Je suis souvent surpris de constater à quel point beaucoup gardent une notion ou une idée du péché qui est fausse et réductrice. Trop souvent le péché n’est envisagé que sous l’aspect d’une faute, d’un manquement à un loi, une règle, un ordre ou commandement, quand bien-même ceux-ci ne seraient que ceux que nous nous donnons nous-mêmes. Ainsi, nous restons refermés sur nous-mêmes, nourrissant notre culpabilité, notre honte ou au mieux des regrets. La notion de péché réduite à celle de faute ou de manquement, ne laisse pas la porte ouverte à la miséricorde, et nous restons seuls face à cette faute, livrés à notre impuissance ou à nos incapacités. Elle peut nous noyer dans le désespoir, avec la tentation aussi, d’essayer de nous délivrer nous-mêmes en relativisant ce mal, en nous justifiant, voire en nous excusant.
Dans la notion de péché, la relation à Dieu, aux autres (et au monde) et à nous-mêmes, doit toujours être prise en compte. Si le péché n’est pas toujours un manquement à une loi, ou une faute, il est toujours une réalité (pensée, parole, action ou omission) qui affecte jusqu’à la blesser ou l’anéantir, notre relation à Dieu, aux autres et à nous-mêmes. Ce faisant, enfermés dans le péché, nous devenons incapables de porter du fruit, à l’image du figuier stérile de l’Evangile qui épuise inutilement le sol et que le maître ordonne de couper.
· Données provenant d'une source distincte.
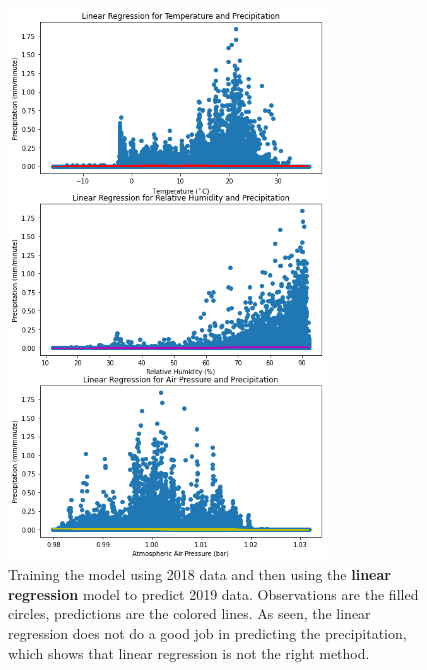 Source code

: \documentclass[11pt]{report}
\begin{document}
\begin{figure}[t]
  \centering
  \includegraphics[width=0.75\textwidth]{Figures/ML_Linear_reg.png}
  \caption[ML linear regression run] {\label{ML_Linear}Training the model
    using 2018 data and then using the \textbf{linear regression} model to
    predict 2019 data. Observations are the filled circles, predictions are
    the colored lines. As seen, the linear regression does not do a good job
    in predicting the precipitation, which shows that linear regression is
    not the right method. }
\end{figure}
\end{document}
Au fond, ce n’est que le revers de cette Parole de Notre Seigneur : « tu aimeras Dieu de tout ton cœur, de toute ton âme et de toute ta force ; et ton prochain, comme toi-même ». Nous pouvons ainsi mieux comprendre ce qu’est la réalité fondamentale, vitale et essentielle de toute vie chrétienne : une relation à Dieu, aux autres et à soi-même. Il est nécessaire de porter du fruit, et c’est ce fruit qui est le signe de la réalité, de l’authenticité de notre vie chrétienne, c’est-à-dire de notre relation à Dieu Créateur et Sauveur, aux autres et à nous-mêmes, créés à l’image et ressemblance de Dieu, appelés au Salut et à la Sainteté. Ces fruits sont en particulier ceux de la foi, de l’espérance et de la charité, qui viennent consacrer et élever toutes les autres vertus humaines, en leur donnant sens, en leur donnant une valeur d’éternité, c’est-à-dire qui passe et dépasse ce que nos sens peuvent en percevoir, ce que notre intelligence peut en comprendre, et que seul notre cœur peut entrevoir et discerner.
Dans une relation, nous ne sommes jamais seuls, et le salut, la libération, la guérison passent par la miséricorde, celle de Dieu, en tout premier lieu, capable aussi de déborder, transformer, rétablir notre relation aux autres et au monde, mais aussi de rendre à chacun sa dignité, à l’image du fils prodigue de l’Evangile : « père, j’ai péché contre le ciel et contre toi ».